A third way to compute the entropy change involves a route consisting of reversible adiabatic expansion followed by heating. We first let the system undergo a reversible adiabatic expansion in which the volume is doubled. During the expansion, the system performs work and the gas temperature goes down, so we have to supply heat to the system equal to the work performed to bring it to the same final state as in case of Joule expansion.

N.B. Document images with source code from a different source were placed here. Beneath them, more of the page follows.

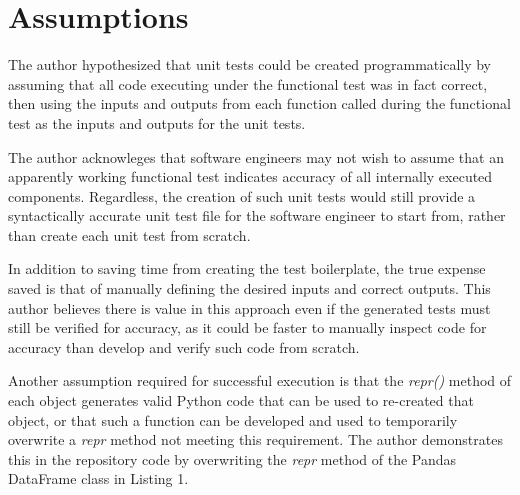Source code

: \section{Assumptions}\label{sec:assumptions}

The author hypothesized that unit tests could be
created programmatically by assuming that all code executing under the
functional test was in fact correct, then using the inputs and outputs from each
function called during the functional test as the inputs and outputs for the
unit tests.  

The author acknowleges that software engineers may not 
wish to assume that an apparently working functional test indicates accuracy of 
all internally executed components. Regardless, the creation of such unit 
tests would still provide a syntactically accurate unit
test file for the software engineer to start from, rather than create each unit
test from scratch.  

In addition to saving time from creating the test
boilerplate, the true expense saved is that of manually defining the desired
inputs and correct outputs.  This author believes there is value in this
approach even if the generated tests must still be verified for accuracy, as it
could be faster to manually inspect code for accuracy than develop and verify
such code from scratch.

Another assumption required for successful execution is that the \textit{repr()} method
of each object generates valid Python code that can be used to re-created that
object, or that such a function can be developed and used to temporarily
overwrite a \textit{repr\(\)} method not meeting this requirement.  The author demonstrates
this in the repository code by overwriting the \textit{repr\(\)} method of the
Pandas DataFrame class in Listing 1.

 
 
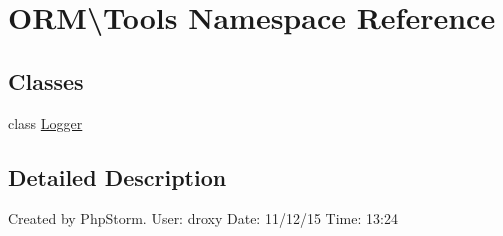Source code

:\hypertarget{namespaceORM_1_1Tools}{}\section{O\+RM\textbackslash{}Tools Namespace Reference}
\label{namespaceORM_1_1Tools}
\subsection*{Classes}
\begin{DoxyCompactItemize}
\item 
class \hyperlink{classORM_1_1Tools_1_1Logger}{Logger}
\end{DoxyCompactItemize}


\subsection{Detailed Description}
Created by Php\+Storm. User\+: droxy Date\+: 11/12/15 Time\+: 13\+:24 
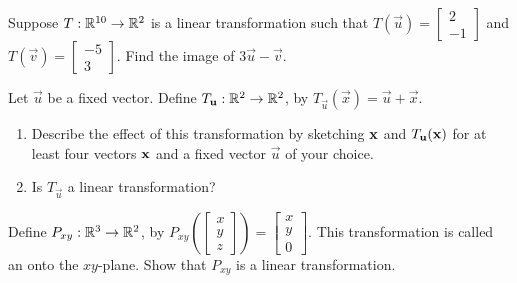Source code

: \documentclass{ximera}
\begin{document}
\begin{problem}\label{prob:imageoflincomb}
Suppose $T:\RR^{10}\rightarrow\RR^2$ is a linear transformation such that $T(\vec{u})=\begin{bmatrix}2\\-1\end{bmatrix}$ and $T(\vec{v})=\begin{bmatrix}-5\\3\end{bmatrix}$.  Find the image of $3\vec{u}-\vec{v}$.
\end{problem}


\begin{problem}\label{prob:notlinear} 
Let $\vec{u}$ be a fixed vector.  Define $T_{\vec{u}}:\RR^2\rightarrow\RR^2$, by $T_{\vec{u}}(\vec{x})=\vec{u}+\vec{x}$.
  \begin{enumerate}
  \item 
  Describe the effect of this transformation by sketching ${\bf x}$ and $T_{\vec{u}}({\bf x})$ for at least four vectors ${\bf x}$ and a fixed vector $\vec{u}$ of your choice.
  \item 
  Is $T_{\vec{u}}$ a linear transformation?
  \end{enumerate}
\end{problem}

\begin{problem}\label{prob:projectiontrans}
Define $P_{xy}:\RR^3\rightarrow\RR^2$, by $P_{xy}\left(\begin{bmatrix}
x\\
y\\
z
\end{bmatrix} \right)=\begin{bmatrix}
x\\
y\\
0
\end{bmatrix}$.  This transformation is called an  onto the $xy$-plane.  Show that $P_{xy}$ is a linear transformation.
\end{problem}
\end{document}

During the reversible adiabatic expansion, we have dS = 0. From the classical expression for the entropy it can be derived that the temperature after the doubling of the volume at constant entropy is given as:
$$T = T_i 2^{-R/C_V} = T_i2^{-2/3}$$
for the monoatomic ideal gas. Heating the gas up to the initial temperature T_{i} increases the entropy by the amount
$$\Delta S = n \int_{T}^{T_i} C_\mathrm{V} \frac{\mathrm{d}T'}{T'} = nR \ln 2.$$

We might ask what the work would be if, once the Joule expansion has occurred, the gas is put back into the left-hand side by compressing it. The best method (i.e. the method involving the least work) is that of a reversible isothermal compression, which would take work W given by
$$W = -\int_{2V_0}^{V_0} P\,\mathrm{d}V = - \int_{2V_0}^{V_0} \frac{nRT}{V} \mathrm{d}V = nRT\ln 2 = T \Delta S_\text{gas}.$$

During the Joule expansion the surroundings do not change, i.e. the entropy of the surroundings is constant. Therefore the entropy change of the so-called "universe" is equal to the entropy change of the gas which is nR ln 2.

== Real-gas effect ==
Joule performed his experiment with air at room temperature which was expanded from a pressure of about 22 bar. Under these conditions, air behaves only approximately as an ideal gas. As a result, the real temperature change will not be exactly zero. Rather, one can calculate that the temperature of the air should drop by about 3 degrees Celsius when the volume is doubled under adiabatic conditions. However, due to the low heat capacity of the air and the high heat capacity of the strong copper containers and the water of the calorimeter, the observed temperature drop is much smaller, so Joule found that the temperature change was zero within his measuring accuracy.